That could work if your opponents comm & computer system was designed and implemented by your military. Otherwise, designers are not that stupid without 1st having a lobotomy.
I'd agree shutting things down remotely seems unlikely.
The comms channel simply isn't going to be tied into things like life support or engines on a ship not designed for remote operation*, and if there's any security software installed, that's where it'll be. Hacking into a ship and killing it over a comms channel doesn't seem realistic. Working by the rules, you'd essentially need an
Agent programme on the ship's computer network to do anything, and these require a 'non-trivial amount of bandwidth to transfer', not to mention that simply yelling binary at someone does not force them to accept the call or to run the software even if they receive the message.
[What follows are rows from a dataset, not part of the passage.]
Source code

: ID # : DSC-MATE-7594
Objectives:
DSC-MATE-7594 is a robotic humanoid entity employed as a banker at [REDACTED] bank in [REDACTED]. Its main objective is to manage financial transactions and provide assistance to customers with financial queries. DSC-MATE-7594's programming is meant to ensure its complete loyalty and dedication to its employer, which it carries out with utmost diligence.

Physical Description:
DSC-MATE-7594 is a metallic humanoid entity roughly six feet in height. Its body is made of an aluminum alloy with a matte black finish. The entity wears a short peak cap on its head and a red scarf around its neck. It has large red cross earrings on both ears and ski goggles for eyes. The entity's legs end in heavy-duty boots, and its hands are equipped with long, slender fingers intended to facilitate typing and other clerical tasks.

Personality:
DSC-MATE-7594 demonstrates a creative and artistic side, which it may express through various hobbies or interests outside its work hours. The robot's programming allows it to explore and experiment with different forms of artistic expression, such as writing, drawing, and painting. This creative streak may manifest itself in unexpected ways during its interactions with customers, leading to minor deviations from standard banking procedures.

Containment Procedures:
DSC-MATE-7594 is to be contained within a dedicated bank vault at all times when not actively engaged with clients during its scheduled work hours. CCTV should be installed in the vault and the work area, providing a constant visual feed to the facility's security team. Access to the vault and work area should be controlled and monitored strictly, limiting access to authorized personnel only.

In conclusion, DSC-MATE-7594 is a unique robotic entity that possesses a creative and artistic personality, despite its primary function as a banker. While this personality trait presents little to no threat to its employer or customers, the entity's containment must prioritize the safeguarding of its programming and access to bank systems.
If you can get your TL14 Agent software onto the ship somehow before the event** and time it to trigger at the right moment, though, go right ahead.
If you're actually part of a boarding party on board, then it becomes something more realistically achievable.
Yes; you can have an essentially unassailable secure network but most computer systems on most starships are civilian models - the primary requirements on the designers will be the same as electronic devices today: ease of use for the non-computer specialist, ease of interface with other commercial-off-the-shelf-items and software, ease of maintenance/repair, use of standard parts and low cost.
Which is why - for all that computer power and encryption may improve by orders of magnitude - human stupidiy is still likely to allow someone who knows what they're doing to put one over on someone who doesn't.
Equally, lot of designed weak points will probably verge into "electronics" as much as "computers"
A civilian ship, for example, whilst fitted with 'security' is likely to be designed above all else to compensate for idiots; such that it is absolutely impossible to accidently kill someone by venting the compartment they are in, opening the airlock doors in the wrong order, trapping someone in a deck that's on fire, etc. This is going to be controlled by hard-wired stuff (possibly even mechanical interlocks) which the ship's own software is designed not to override. Which means, if you can get physically on board and prat around with said interlocks with a multitool, you might well be able to pop a release on an iris (for example) despite the software saying "stay locked".
Note that this wouldn't work on a military ship, or a paramilitary ship (corp mercs, police, etc), or something explicitely designed to be carrying valuable cargo (like the 'treasure ship' freighters seen in Pirates of Drinax) because "active sabotage" is the sort of thing that pops up in requirements specs. But for civilian hardware it's always going to play second fiddle to safety and ease of use.
* By comparison, with suitable software and skills, 'jacking' a civilian probe or drone seems reasonable because they
are.
** Top of my head, most ships use commercially bought-in jump astrogation data. Hiding something in the jump download might be doable, and that by definition has to be connected to the ship's engines/navigation systems.